Roger Hannigan Gilson reported in the Register-Star Greater Hudson Promise Neighborhood last month received a $5,000 award from the AT&T Foundation for its afterschool program. The program provides tutoring and homework help for students in pre-K through 12th grade. “It’s is an afterschool program, but it’s also a drop-in space for kids and older teens … our doors are always open,...” said Joan Hunt, the Greater Hudson Promise Neighborhood project director. Between 20 and 40 students attend the after school program each day, Hunt said. Hunt said the grant funds will be used for “engaging some of our older kids... and giving them leadership skills and responsibility.”
Marie J. French reported at Politico New York Gov. Andrew Cuomo will announce a proposal to install 500 new electric car chargers at workplaces as part of his State of the State agenda. Cutting emissions from transportation is part of Cuomo's Reforming the Energy Vision. To help achieve that goal, the state has offered toll discounts for electric cars, built public charging stations and provided tax credits to defray the cost of charging stations. Businesses will receive incentives to construct the new workplace chargers, according to the governor's office. Both public and private employers are expected to participate in the program, which is separate from the income tax credit set to expire Dec. 31. There are nearly 16,000 plug-in hybrid and electric vehicles on the state's roads as of November 2016, according to the New York State Energy and Research Development Authority. The governor's goal of 3,000 charging stations by 2018 was designed to support an estimated 30,000 to 40,000 electric vehicles.

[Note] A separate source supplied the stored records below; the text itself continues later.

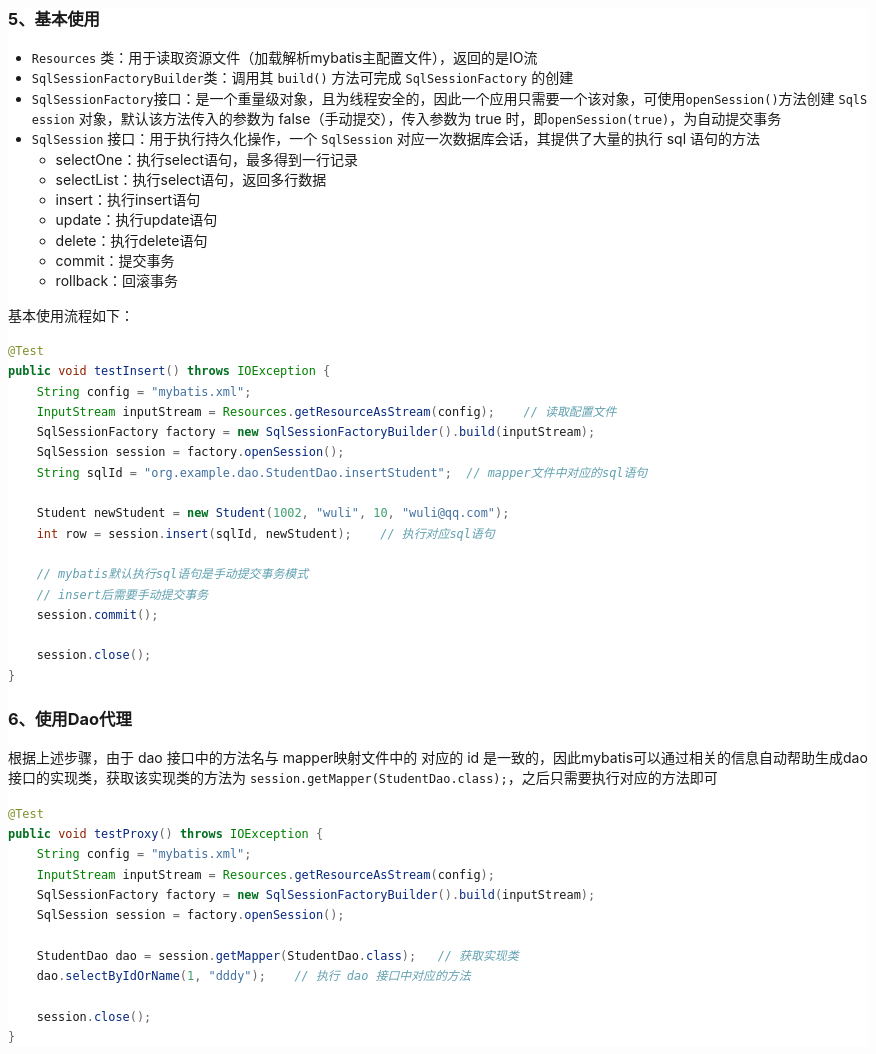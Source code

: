 ### 5、基本使用

* `Resources` 类：用于读取资源文件（加载解析mybatis主配置文件），返回的是IO流
* `SqlSessionFactoryBuilder`类：调用其 `build()` 方法可完成 `SqlSessionFactory` 的创建
* `SqlSessionFactory`接口：是一个重量级对象，且为线程安全的，因此一个应用只需要一个该对象，可使用`openSession()`方法创建 `SqlSession` 对象，默认该方法传入的参数为 false（手动提交），传入参数为 true 时，即`openSession(true)`，为自动提交事务
* `SqlSession` 接口：用于执行持久化操作，一个 `SqlSession` 对应一次数据库会话，其提供了大量的执行 sql 语句的方法
  * selectOne：执行select语句，最多得到一行记录
  * selectList：执行select语句，返回多行数据
  * insert：执行insert语句
  * update：执行update语句
  * delete：执行delete语句
  * commit：提交事务
  * rollback：回滚事务

基本使用流程如下：

```java
@Test
public void testInsert() throws IOException {
    String config = "mybatis.xml";
    InputStream inputStream = Resources.getResourceAsStream(config);	// 读取配置文件
    SqlSessionFactory factory = new SqlSessionFactoryBuilder().build(inputStream);
    SqlSession session = factory.openSession();
    String sqlId = "org.example.dao.StudentDao.insertStudent";	// mapper文件中对应的sql语句

    Student newStudent = new Student(1002, "wuli", 10, "wuli@qq.com");
    int row = session.insert(sqlId, newStudent);	// 执行对应sql语句

    // mybatis默认执行sql语句是手动提交事务模式
    // insert后需要手动提交事务
    session.commit();

    session.close();
}
```

### 6、使用Dao代理

根据上述步骤，由于 dao 接口中的方法名与 mapper映射文件中的 对应的 id 是一致的，因此mybatis可以通过相关的信息自动帮助生成dao接口的实现类，获取该实现类的方法为 `session.getMapper(StudentDao.class);`，之后只需要执行对应的方法即可

```java
@Test
public void testProxy() throws IOException {
    String config = "mybatis.xml";
    InputStream inputStream = Resources.getResourceAsStream(config);
    SqlSessionFactory factory = new SqlSessionFactoryBuilder().build(inputStream);
    SqlSession session = factory.openSession();

    StudentDao dao = session.getMapper(StudentDao.class);	// 获取实现类
    dao.selectByIdOrName(1, "dddy");	// 执行 dao 接口中对应的方法
    
    session.close();
}
```
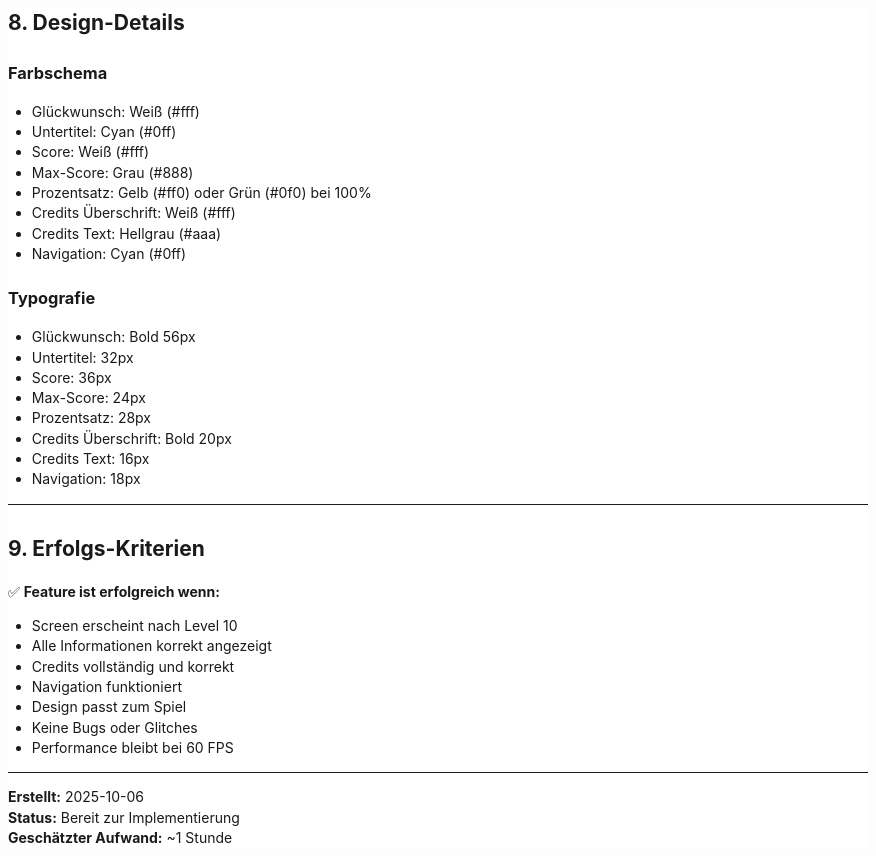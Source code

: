 ## 8. Design-Details

### Farbschema
- Glückwunsch: Weiß (#fff)
- Untertitel: Cyan (#0ff)
- Score: Weiß (#fff)
- Max-Score: Grau (#888)
- Prozentsatz: Gelb (#ff0) oder Grün (#0f0) bei 100%
- Credits Überschrift: Weiß (#fff)
- Credits Text: Hellgrau (#aaa)
- Navigation: Cyan (#0ff)

### Typografie
- Glückwunsch: Bold 56px
- Untertitel: 32px
- Score: 36px
- Max-Score: 24px
- Prozentsatz: 28px
- Credits Überschrift: Bold 20px
- Credits Text: 16px
- Navigation: 18px

---

## 9. Erfolgs-Kriterien

✅ **Feature ist erfolgreich wenn:**
- Screen erscheint nach Level 10
- Alle Informationen korrekt angezeigt
- Credits vollständig und korrekt
- Navigation funktioniert
- Design passt zum Spiel
- Keine Bugs oder Glitches
- Performance bleibt bei 60 FPS

---

**Erstellt:** 2025-10-06  
**Status:** Bereit zur Implementierung  
**Geschätzter Aufwand:** ~1 Stunde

Daniel Zuckerman reported in The Daily Mail Work on the progress of the Jefferson Heights sewer project. Although work has halted for the winter months, at least one resident is talking about the side effects of the construction. Nick Corrado, a 17-year resident of Country Club Estates, said that while he believes the project is necessary, it has not been without hiccups. Trucks were rolling through the neighborhood too fast when work started, he said. He called Delaware Engineering and the trucks slowed down, Corrado said. A letter containing details of the sewer project was handed out to residents in October, but Corrado didn’t see it until December, he said. "It would be nicer if those things were proactive, not reactive," he said. "It would have answered a lot of questions." Corrado praised Catskill Town Supervisor Doreen Davis for being readily available to hear from him, even when she was on vacation. He also touted Town Highway Superintendent Shawn Beers and his crew for cleaning up the street. Delaware Engineering representatives have been present in the neighborhood, but there have been few visits from Catskill town officials, Corrado said. The project began August 15 and no completion date has been set, but it was estimated to last approximately one year.